No, this is a man who seeks mutual understanding, who makes it difficult (though certainly not impossible) for his enemies to demonize him, and who knows how to count votes. I would love a single-payer system, but show me 60 Senators and 218 Representatives who would vote for it. The votes simply aren’t there for it. I would love to nationalize the banks and the Fed, but show me even 10 Senators or 100 Representatives who would vote for that.
As President of the United States Obama has to make decisions, and some of them have been wrong from where I sit – particularly regarding civil liberties – but crestfallen I’m not. At the end of the day I’m good, and so is the president.
Don’t let the DC talking points blind you to that reality…
Go back and look at Obama’s fund raising in 2007 – that wasn’t Black folks…
Canada has a better health care system – fact. What western and some lesser countries dont?
In part they pay less BECAUSE we pay more. Because of the prices, the US finances a lot of medical innovation and also makes it easier for medicine to be cheaper elsewhere because the profit margins for the companies get made up in America.
Well not according to my brother who works in the pharmaceutical industry. They get paid plenty and their profit margins are just fine in Europe and Canada because the Europeans subsidize the cost of medicines. He laughed at me when I told him this argument was the standard justification for maintaining our system.
I’m not arguing for maintaining our system. I opposed and still DO oppose Obama’s Romney Care from the left. My point is that Canada’s costs will rise if we ever actually move into the present with national health care.

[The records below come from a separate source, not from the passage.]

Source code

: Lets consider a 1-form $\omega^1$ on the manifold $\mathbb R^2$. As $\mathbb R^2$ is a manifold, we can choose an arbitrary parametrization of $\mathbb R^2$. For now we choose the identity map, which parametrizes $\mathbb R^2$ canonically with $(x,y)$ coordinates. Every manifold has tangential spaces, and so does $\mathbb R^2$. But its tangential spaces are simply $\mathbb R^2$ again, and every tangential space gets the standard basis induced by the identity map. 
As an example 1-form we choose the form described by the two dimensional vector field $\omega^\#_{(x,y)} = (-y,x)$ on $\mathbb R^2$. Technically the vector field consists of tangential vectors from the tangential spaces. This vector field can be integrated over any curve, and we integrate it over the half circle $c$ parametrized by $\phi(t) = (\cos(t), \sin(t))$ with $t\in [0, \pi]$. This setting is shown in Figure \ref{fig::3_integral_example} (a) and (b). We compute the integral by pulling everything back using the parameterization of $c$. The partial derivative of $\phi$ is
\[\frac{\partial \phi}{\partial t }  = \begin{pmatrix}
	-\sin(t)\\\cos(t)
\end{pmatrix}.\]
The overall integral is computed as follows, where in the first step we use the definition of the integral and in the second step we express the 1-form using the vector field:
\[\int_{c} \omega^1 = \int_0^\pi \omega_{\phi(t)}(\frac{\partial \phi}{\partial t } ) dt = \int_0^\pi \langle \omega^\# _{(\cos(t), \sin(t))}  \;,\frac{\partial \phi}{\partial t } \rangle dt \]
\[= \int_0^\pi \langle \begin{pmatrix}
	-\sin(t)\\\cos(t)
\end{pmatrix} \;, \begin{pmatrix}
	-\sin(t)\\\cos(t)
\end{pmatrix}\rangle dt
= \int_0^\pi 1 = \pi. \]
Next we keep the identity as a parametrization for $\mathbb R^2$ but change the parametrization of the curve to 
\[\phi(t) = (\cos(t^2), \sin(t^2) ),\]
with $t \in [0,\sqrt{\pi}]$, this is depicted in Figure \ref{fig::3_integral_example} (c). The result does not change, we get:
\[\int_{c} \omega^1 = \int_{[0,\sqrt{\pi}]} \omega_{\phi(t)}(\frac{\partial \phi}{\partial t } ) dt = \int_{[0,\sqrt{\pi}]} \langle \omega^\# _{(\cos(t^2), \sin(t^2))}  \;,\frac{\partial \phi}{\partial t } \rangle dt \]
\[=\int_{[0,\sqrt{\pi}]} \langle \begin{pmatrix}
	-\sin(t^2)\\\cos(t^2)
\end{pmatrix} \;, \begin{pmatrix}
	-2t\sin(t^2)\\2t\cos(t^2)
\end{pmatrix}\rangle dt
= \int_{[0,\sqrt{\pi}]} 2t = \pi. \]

I’m fine with that, but the Canadians are going to be a little pissed. Haha.
Excuse me? I’ve been keeping track of major new medical breakthroughs coming from Canada, especially in cancer research, to send to my brother who used to claim that ‘socialized’ medicine killed incentive. He isn’t saying that anymore.
Steven, thank you so much for sharing this. I’m not sure, but I guess some day Americans will finally realize that health care is a human right.